WHAT IS REQUIRED: If "home" shows up in a line of the material, return that line.

********************

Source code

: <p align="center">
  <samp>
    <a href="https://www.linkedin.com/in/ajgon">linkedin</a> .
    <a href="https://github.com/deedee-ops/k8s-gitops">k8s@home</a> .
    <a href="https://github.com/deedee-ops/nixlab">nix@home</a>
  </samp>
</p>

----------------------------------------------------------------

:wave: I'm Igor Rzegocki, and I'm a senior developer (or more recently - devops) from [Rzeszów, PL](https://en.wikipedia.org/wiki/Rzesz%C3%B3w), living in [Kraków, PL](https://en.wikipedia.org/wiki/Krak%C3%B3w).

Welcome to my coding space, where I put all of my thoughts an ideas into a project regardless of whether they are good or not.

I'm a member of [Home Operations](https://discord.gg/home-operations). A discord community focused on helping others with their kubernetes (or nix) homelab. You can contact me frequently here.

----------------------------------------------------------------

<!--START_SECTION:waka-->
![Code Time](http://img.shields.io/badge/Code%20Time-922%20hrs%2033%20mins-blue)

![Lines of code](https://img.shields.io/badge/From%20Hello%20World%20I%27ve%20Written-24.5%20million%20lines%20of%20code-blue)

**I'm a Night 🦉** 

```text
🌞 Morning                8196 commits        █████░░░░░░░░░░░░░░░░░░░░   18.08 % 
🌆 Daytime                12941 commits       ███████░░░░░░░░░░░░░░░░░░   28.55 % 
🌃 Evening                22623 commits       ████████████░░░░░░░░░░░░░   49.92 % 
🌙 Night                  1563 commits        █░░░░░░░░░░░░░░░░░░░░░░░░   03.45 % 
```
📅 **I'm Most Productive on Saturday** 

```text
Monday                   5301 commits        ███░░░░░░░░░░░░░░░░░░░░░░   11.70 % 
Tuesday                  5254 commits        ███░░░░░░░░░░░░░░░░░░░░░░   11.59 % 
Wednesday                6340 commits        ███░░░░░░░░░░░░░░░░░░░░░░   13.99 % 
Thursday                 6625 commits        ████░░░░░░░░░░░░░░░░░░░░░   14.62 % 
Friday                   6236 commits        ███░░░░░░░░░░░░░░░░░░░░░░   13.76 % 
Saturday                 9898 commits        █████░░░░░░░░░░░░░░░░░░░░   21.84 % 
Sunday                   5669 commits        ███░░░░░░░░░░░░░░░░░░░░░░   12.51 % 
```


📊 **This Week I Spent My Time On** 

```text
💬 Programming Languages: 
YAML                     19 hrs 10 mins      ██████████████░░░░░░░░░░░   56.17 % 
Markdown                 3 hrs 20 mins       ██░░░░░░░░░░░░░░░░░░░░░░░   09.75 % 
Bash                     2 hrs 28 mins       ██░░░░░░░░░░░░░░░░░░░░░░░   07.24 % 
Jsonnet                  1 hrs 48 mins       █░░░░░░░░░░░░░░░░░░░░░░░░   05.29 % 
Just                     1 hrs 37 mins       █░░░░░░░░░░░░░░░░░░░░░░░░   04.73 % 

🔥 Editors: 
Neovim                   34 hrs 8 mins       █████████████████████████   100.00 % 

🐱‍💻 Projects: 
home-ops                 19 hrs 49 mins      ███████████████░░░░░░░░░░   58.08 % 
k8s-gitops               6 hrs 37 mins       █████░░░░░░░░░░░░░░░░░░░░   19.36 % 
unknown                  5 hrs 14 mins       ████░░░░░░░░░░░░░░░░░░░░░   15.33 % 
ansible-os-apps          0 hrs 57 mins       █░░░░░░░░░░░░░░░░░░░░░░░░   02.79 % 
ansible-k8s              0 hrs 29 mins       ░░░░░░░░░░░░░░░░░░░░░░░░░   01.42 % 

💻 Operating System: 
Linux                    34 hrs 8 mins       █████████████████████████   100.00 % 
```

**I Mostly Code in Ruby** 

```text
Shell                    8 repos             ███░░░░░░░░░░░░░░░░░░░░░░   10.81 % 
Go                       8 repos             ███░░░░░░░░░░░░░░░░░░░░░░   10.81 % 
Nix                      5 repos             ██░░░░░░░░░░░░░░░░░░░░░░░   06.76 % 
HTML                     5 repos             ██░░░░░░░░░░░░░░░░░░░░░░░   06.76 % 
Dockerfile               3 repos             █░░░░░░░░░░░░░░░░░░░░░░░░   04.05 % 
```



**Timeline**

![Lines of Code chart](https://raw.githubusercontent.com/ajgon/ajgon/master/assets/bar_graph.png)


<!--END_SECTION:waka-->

********************

SOLUTION FOR THIS EXERCISE:
    <a href="https://github.com/deedee-ops/k8s-gitops">k8s@home</a> .
    <a href="https://github.com/deedee-ops/nixlab">nix@home</a>
I'm a member of [Home Operations](https://discord.gg/home-operations). A discord community focused on helping others with their kubernetes (or nix) homelab. You can contact me frequently here.
home-ops                 19 hrs 49 mins      ███████████████░░░░░░░░░░   58.08 % 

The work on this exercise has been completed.